** SOURCE DATA follows **

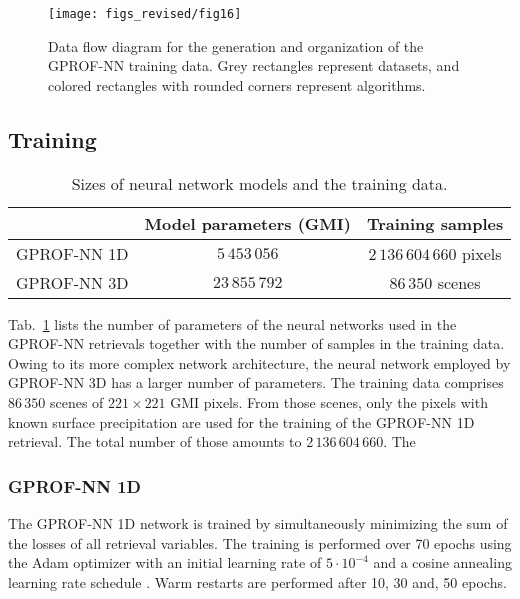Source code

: \documentclass[journal abbreviation, manuscript]{copernicus}
\begin{document}
\begin{figure}
  \centering
  \texttt{[image: figs\_revised/fig16]}
  \caption{
    Data flow diagram for the generation and organization of the GPROF-NN training data. Grey rectangles represent datasets, and colored rectangles with rounded corners represent algorithms.
  }
  \label{fig:data_flow}
\end{figure}

\subsection{Training}     %
\label{sec:gprof_nn_training}

\begin{table}
  \caption{Sizes of neural network models and the training data.}
  \label{tab:parameters}
  \begin{tabular}{|l||cc|}
    \hline
    & Model parameters (GMI) &  Training samples \\
    \hline
    \hline
    GPROF-NN 1D & $5\,453\,056$ &  $2\,136\,604\,660$ pixels \\
    \hline
    GPROF-NN 3D & $23\,855\,792$ &  $86\,350$ scenes \\
    \hline
  \end{tabular}
\end{table}

Tab.~\ref{tab:parameters} lists the number of parameters of the neural networks
used in the GPROF-NN retrievals together with the number of samples in the
training data. Owing to its more complex network architecture, the neural
network employed by GPROF-NN 3D has a larger number of parameters. The training
data comprises $86\,350$ scenes of $221\times 221$ GMI pixels. From those
scenes, only the pixels with known surface precipitation are used for the
training of the GPROF-NN 1D retrieval. The total number of those amounts to
$2\,136\,604\,660$. The

\subsubsection{GPROF-NN 1D}

The GPROF-NN 1D network is trained by simultaneously minimizing the sum of the
losses of all retrieval variables. The training is performed over 70 epochs
using the Adam optimizer \citep{kingma14} with an initial learning rate of
$5\cdot10^{-4}$ and a cosine annealing learning rate schedule
\citep{loshchilov16}. Warm restarts are performed after 10, 30 and, 50 epochs.
\end{document}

** End of SOURCE DATA **

## DESCRIPTION OF THE TASK
Of the lines above, output exactly those from the line bearing "network employed by" through the line bearing "The GPROF-NN 1D network", inclusive.

## RESPONSE TO THE EXERCISE
network employed by GPROF-NN 3D has a larger number of parameters. The training
data comprises $86\,350$ scenes of $221\times 221$ GMI pixels. From those
scenes, only the pixels with known surface precipitation are used for the
training of the GPROF-NN 1D retrieval. The total number of those amounts to
$2\,136\,604\,660$. The

\subsubsection{GPROF-NN 1D}

The GPROF-NN 1D network is trained by simultaneously minimizing the sum of the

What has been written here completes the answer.